Dataset entries:
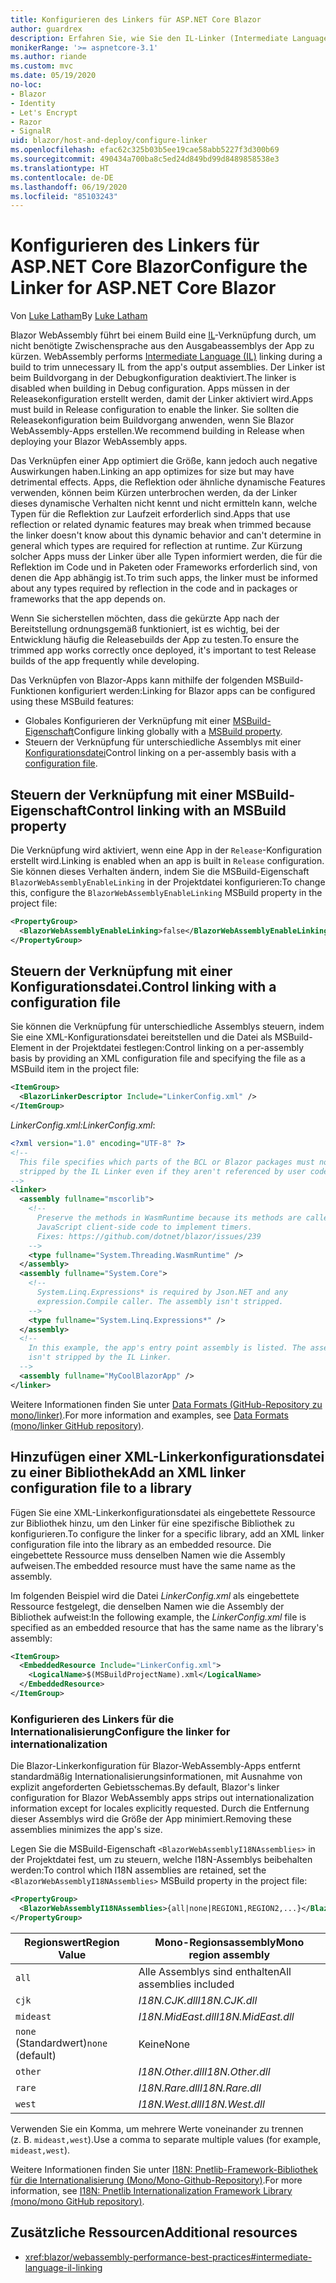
 ```yaml
---
title: Konfigurieren des Linkers für ASP.NET Core Blazor
author: guardrex
description: Erfahren Sie, wie Sie den IL-Linker (Intermediate Language, Zwischensprache) beim Erstellen einer Blazor-App steuern.
monikerRange: '>= aspnetcore-3.1'
ms.author: riande
ms.custom: mvc
ms.date: 05/19/2020
no-loc:
- Blazor
- Identity
- Let's Encrypt
- Razor
- SignalR
uid: blazor/host-and-deploy/configure-linker
ms.openlocfilehash: efac62c325b03b5ee19cae58abb5227f3d300b69
ms.sourcegitcommit: 490434a700ba8c5ed24d849bd99d8489858538e3
ms.translationtype: HT
ms.contentlocale: de-DE
ms.lasthandoff: 06/19/2020
ms.locfileid: "85103243"
---
```

# <a name="configure-the-linker-for-aspnet-core-blazor"></a><span data-ttu-id="96c15-103">Konfigurieren des Linkers für ASP.NET Core Blazor</span><span class="sxs-lookup"><span data-stu-id="96c15-103">Configure the Linker for ASP.NET Core Blazor</span></span>

<span data-ttu-id="96c15-104">Von [Luke Latham](https://github.com/guardrex)</span><span class="sxs-lookup"><span data-stu-id="96c15-104">By [Luke Latham](https://github.com/guardrex)</span></span>

Blazor<span data-ttu-id="96c15-105"> WebAssembly führt bei einem Build eine [IL](/dotnet/standard/managed-code#intermediate-language--execution)-Verknüpfung durch, um nicht benötigte Zwischensprache aus den Ausgabeassemblys der App zu kürzen.</span><span class="sxs-lookup"><span data-stu-id="96c15-105"> WebAssembly performs [Intermediate Language (IL)](/dotnet/standard/managed-code#intermediate-language--execution) linking during a build to trim unnecessary IL from the app's output assemblies.</span></span> <span data-ttu-id="96c15-106">Der Linker ist beim Buildvorgang in der Debugkonfiguration deaktiviert.</span><span class="sxs-lookup"><span data-stu-id="96c15-106">The linker is disabled when building in Debug configuration.</span></span> <span data-ttu-id="96c15-107">Apps müssen in der Releasekonfiguration erstellt werden, damit der Linker aktiviert wird.</span><span class="sxs-lookup"><span data-stu-id="96c15-107">Apps must build in Release configuration to enable the linker.</span></span> <span data-ttu-id="96c15-108">Sie sollten die Releasekonfiguration beim Buildvorgang anwenden, wenn Sie Blazor WebAssembly-Apps erstellen.</span><span class="sxs-lookup"><span data-stu-id="96c15-108">We recommend building in Release when deploying your Blazor WebAssembly apps.</span></span> 

<span data-ttu-id="96c15-109">Das Verknüpfen einer App optimiert die Größe, kann jedoch auch negative Auswirkungen haben.</span><span class="sxs-lookup"><span data-stu-id="96c15-109">Linking an app optimizes for size but may have detrimental effects.</span></span> <span data-ttu-id="96c15-110">Apps, die Reflektion oder ähnliche dynamische Features verwenden, können beim Kürzen unterbrochen werden, da der Linker dieses dynamische Verhalten nicht kennt und nicht ermitteln kann, welche Typen für die Reflektion zur Laufzeit erforderlich sind.</span><span class="sxs-lookup"><span data-stu-id="96c15-110">Apps that use reflection or related dynamic features may break when trimmed because the linker doesn't know about this dynamic behavior and can't determine in general which types are required for reflection at runtime.</span></span> <span data-ttu-id="96c15-111">Zur Kürzung solcher Apps muss der Linker über alle Typen informiert werden, die für die Reflektion im Code und in Paketen oder Frameworks erforderlich sind, von denen die App abhängig ist.</span><span class="sxs-lookup"><span data-stu-id="96c15-111">To trim such apps, the linker must be informed about any types required by reflection in the code and in packages or frameworks that the app depends on.</span></span> 

<span data-ttu-id="96c15-112">Wenn Sie sicherstellen möchten, dass die gekürzte App nach der Bereitstellung ordnungsgemäß funktioniert, ist es wichtig, bei der Entwicklung häufig die Releasebuilds der App zu testen.</span><span class="sxs-lookup"><span data-stu-id="96c15-112">To ensure the trimmed app works correctly once deployed, it's important to test Release builds of the app frequently while developing.</span></span>

<span data-ttu-id="96c15-113">Das Verknüpfen von Blazor-Apps kann mithilfe der folgenden MSBuild-Funktionen konfiguriert werden:</span><span class="sxs-lookup"><span data-stu-id="96c15-113">Linking for Blazor apps can be configured using these MSBuild features:</span></span>

* <span data-ttu-id="96c15-114">Globales Konfigurieren der Verknüpfung mit einer [MSBuild-Eigenschaft](#control-linking-with-an-msbuild-property)</span><span class="sxs-lookup"><span data-stu-id="96c15-114">Configure linking globally with a [MSBuild property](#control-linking-with-an-msbuild-property).</span></span>
* <span data-ttu-id="96c15-115">Steuern der Verknüpfung für unterschiedliche Assemblys mit einer [Konfigurationsdatei](#control-linking-with-a-configuration-file)</span><span class="sxs-lookup"><span data-stu-id="96c15-115">Control linking on a per-assembly basis with a [configuration file](#control-linking-with-a-configuration-file).</span></span>

## <a name="control-linking-with-an-msbuild-property"></a><span data-ttu-id="96c15-116">Steuern der Verknüpfung mit einer MSBuild-Eigenschaft</span><span class="sxs-lookup"><span data-stu-id="96c15-116">Control linking with an MSBuild property</span></span>

<span data-ttu-id="96c15-117">Die Verknüpfung wird aktiviert, wenn eine App in der `Release`-Konfiguration erstellt wird.</span><span class="sxs-lookup"><span data-stu-id="96c15-117">Linking is enabled when an app is built in `Release` configuration.</span></span> <span data-ttu-id="96c15-118">Sie können dieses Verhalten ändern, indem Sie die MSBuild-Eigenschaft `BlazorWebAssemblyEnableLinking` in der Projektdatei konfigurieren:</span><span class="sxs-lookup"><span data-stu-id="96c15-118">To change this, configure the `BlazorWebAssemblyEnableLinking` MSBuild property in the project file:</span></span>

```xml
<PropertyGroup>
  <BlazorWebAssemblyEnableLinking>false</BlazorWebAssemblyEnableLinking>
</PropertyGroup>
```

## <a name="control-linking-with-a-configuration-file"></a><span data-ttu-id="96c15-119">Steuern der Verknüpfung mit einer Konfigurationsdatei.</span><span class="sxs-lookup"><span data-stu-id="96c15-119">Control linking with a configuration file</span></span>

<span data-ttu-id="96c15-120">Sie können die Verknüpfung für unterschiedliche Assemblys steuern, indem Sie eine XML-Konfigurationsdatei bereitstellen und die Datei als MSBuild-Element in der Projektdatei festlegen:</span><span class="sxs-lookup"><span data-stu-id="96c15-120">Control linking on a per-assembly basis by providing an XML configuration file and specifying the file as a MSBuild item in the project file:</span></span>

```xml
<ItemGroup>
  <BlazorLinkerDescriptor Include="LinkerConfig.xml" />
</ItemGroup>
```

<span data-ttu-id="96c15-121">*LinkerConfig.xml:*</span><span class="sxs-lookup"><span data-stu-id="96c15-121">*LinkerConfig.xml*:</span></span>

```xml
<?xml version="1.0" encoding="UTF-8" ?>
<!--
  This file specifies which parts of the BCL or Blazor packages must not be
  stripped by the IL Linker even if they aren't referenced by user code.
-->
<linker>
  <assembly fullname="mscorlib">
    <!--
      Preserve the methods in WasmRuntime because its methods are called by 
      JavaScript client-side code to implement timers.
      Fixes: https://github.com/dotnet/blazor/issues/239
    -->
    <type fullname="System.Threading.WasmRuntime" />
  </assembly>
  <assembly fullname="System.Core">
    <!--
      System.Linq.Expressions* is required by Json.NET and any 
      expression.Compile caller. The assembly isn't stripped.
    -->
    <type fullname="System.Linq.Expressions*" />
  </assembly>
  <!--
    In this example, the app's entry point assembly is listed. The assembly
    isn't stripped by the IL Linker.
  -->
  <assembly fullname="MyCoolBlazorApp" />
</linker>
```

<span data-ttu-id="96c15-122">Weitere Informationen finden Sie unter [Data Formats (GitHub-Repository zu mono/linker)](https://github.com/mono/linker/blob/master/docs/data-formats.md).</span><span class="sxs-lookup"><span data-stu-id="96c15-122">For more information and examples, see [Data Formats (mono/linker GitHub repository)](https://github.com/mono/linker/blob/master/docs/data-formats.md).</span></span>

## <a name="add-an-xml-linker-configuration-file-to-a-library"></a><span data-ttu-id="96c15-123">Hinzufügen einer XML-Linkerkonfigurationsdatei zu einer Bibliothek</span><span class="sxs-lookup"><span data-stu-id="96c15-123">Add an XML linker configuration file to a library</span></span>

<span data-ttu-id="96c15-124">Fügen Sie eine XML-Linkerkonfigurationsdatei als eingebettete Ressource zur Bibliothek hinzu, um den Linker für eine spezifische Bibliothek zu konfigurieren.</span><span class="sxs-lookup"><span data-stu-id="96c15-124">To configure the linker for a specific library, add an XML linker configuration file into the library as an embedded resource.</span></span> <span data-ttu-id="96c15-125">Die eingebettete Ressource muss denselben Namen wie die Assembly aufweisen.</span><span class="sxs-lookup"><span data-stu-id="96c15-125">The embedded resource must have the same name as the assembly.</span></span>

<span data-ttu-id="96c15-126">Im folgenden Beispiel wird die Datei *LinkerConfig.xml* als eingebettete Ressource festgelegt, die denselben Namen wie die Assembly der Bibliothek aufweist:</span><span class="sxs-lookup"><span data-stu-id="96c15-126">In the following example, the *LinkerConfig.xml* file is specified as an embedded resource that has the same name as the library's assembly:</span></span>

```xml
<ItemGroup>
  <EmbeddedResource Include="LinkerConfig.xml">
    <LogicalName>$(MSBuildProjectName).xml</LogicalName>
  </EmbeddedResource>
</ItemGroup>
```

### <a name="configure-the-linker-for-internationalization"></a><span data-ttu-id="96c15-127">Konfigurieren des Linkers für die Internationalisierung</span><span class="sxs-lookup"><span data-stu-id="96c15-127">Configure the linker for internationalization</span></span>

<span data-ttu-id="96c15-128">Die Blazor-Linkerkonfiguration für Blazor-WebAssembly-Apps entfernt standardmäßig Internationalisierungsinformationen, mit Ausnahme von explizit angeforderten Gebietsschemas.</span><span class="sxs-lookup"><span data-stu-id="96c15-128">By default, Blazor's linker configuration for Blazor WebAssembly apps strips out internationalization information except for locales explicitly requested.</span></span> <span data-ttu-id="96c15-129">Durch die Entfernung dieser Assemblys wird die Größe der App minimiert.</span><span class="sxs-lookup"><span data-stu-id="96c15-129">Removing these assemblies minimizes the app's size.</span></span>

<span data-ttu-id="96c15-130">Legen Sie die MSBuild-Eigenschaft `<BlazorWebAssemblyI18NAssemblies>` in der Projektdatei fest, um zu steuern, welche I18N-Assemblys beibehalten werden:</span><span class="sxs-lookup"><span data-stu-id="96c15-130">To control which I18N assemblies are retained, set the `<BlazorWebAssemblyI18NAssemblies>` MSBuild property in the project file:</span></span>

```xml
<PropertyGroup>
  <BlazorWebAssemblyI18NAssemblies>{all|none|REGION1,REGION2,...}</BlazorWebAssemblyI18NAssemblies>
</PropertyGroup>
```

| <span data-ttu-id="96c15-131">Regionswert</span><span class="sxs-lookup"><span data-stu-id="96c15-131">Region Value</span></span>     | <span data-ttu-id="96c15-132">Mono-Regionsassembly</span><span class="sxs-lookup"><span data-stu-id="96c15-132">Mono region assembly</span></span>    |
| ---------------- | ----------------------- |
| `all`            | <span data-ttu-id="96c15-133">Alle Assemblys sind enthalten</span><span class="sxs-lookup"><span data-stu-id="96c15-133">All assemblies included</span></span> |
| `cjk`            | <span data-ttu-id="96c15-134">*I18N.CJK.dll*</span><span class="sxs-lookup"><span data-stu-id="96c15-134">*I18N.CJK.dll*</span></span>          |
| `mideast`        | <span data-ttu-id="96c15-135">*I18N.MidEast.dll*</span><span class="sxs-lookup"><span data-stu-id="96c15-135">*I18N.MidEast.dll*</span></span>      |
| <span data-ttu-id="96c15-136">`none` (Standardwert)</span><span class="sxs-lookup"><span data-stu-id="96c15-136">`none` (default)</span></span> | <span data-ttu-id="96c15-137">Keine</span><span class="sxs-lookup"><span data-stu-id="96c15-137">None</span></span>                    |
| `other`          | <span data-ttu-id="96c15-138">*I18N.Other.dll*</span><span class="sxs-lookup"><span data-stu-id="96c15-138">*I18N.Other.dll*</span></span>        |
| `rare`           | <span data-ttu-id="96c15-139">*I18N.Rare.dll*</span><span class="sxs-lookup"><span data-stu-id="96c15-139">*I18N.Rare.dll*</span></span>         |
| `west`           | <span data-ttu-id="96c15-140">*I18N.West.dll*</span><span class="sxs-lookup"><span data-stu-id="96c15-140">*I18N.West.dll*</span></span>         |

<span data-ttu-id="96c15-141">Verwenden Sie ein Komma, um mehrere Werte voneinander zu trennen (z. B. `mideast,west`).</span><span class="sxs-lookup"><span data-stu-id="96c15-141">Use a comma to separate multiple values (for example, `mideast,west`).</span></span>

<span data-ttu-id="96c15-142">Weitere Informationen finden Sie unter [I18N: Pnetlib-Framework-Bibliothek für die Internationalisierung (Mono/Mono-Github-Repository)](https://github.com/mono/mono/tree/master/mcs/class/I18N).</span><span class="sxs-lookup"><span data-stu-id="96c15-142">For more information, see [I18N: Pnetlib Internationalization Framework Library (mono/mono GitHub repository)](https://github.com/mono/mono/tree/master/mcs/class/I18N).</span></span>

## <a name="additional-resources"></a><span data-ttu-id="96c15-143">Zusätzliche Ressourcen</span><span class="sxs-lookup"><span data-stu-id="96c15-143">Additional resources</span></span>

* <xref:blazor/webassembly-performance-best-practices#intermediate-language-il-linking>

§ **What you have to do**:
Look above for the line with "der Verknüpfung für" and the line with "an MSBuild property</span></span>". Retype those two lines and every line between them exactly, adding nothing.

§ **Answer to this problem**:
* <span data-ttu-id="96c15-115">Steuern der Verknüpfung für unterschiedliche Assemblys mit einer [Konfigurationsdatei](#control-linking-with-a-configuration-file)</span><span class="sxs-lookup"><span data-stu-id="96c15-115">Control linking on a per-assembly basis with a [configuration file](#control-linking-with-a-configuration-file).</span></span>

## <a name="control-linking-with-an-msbuild-property"></a><span data-ttu-id="96c15-116">Steuern der Verknüpfung mit einer MSBuild-Eigenschaft</span><span class="sxs-lookup"><span data-stu-id="96c15-116">Control linking with an MSBuild property</span></span>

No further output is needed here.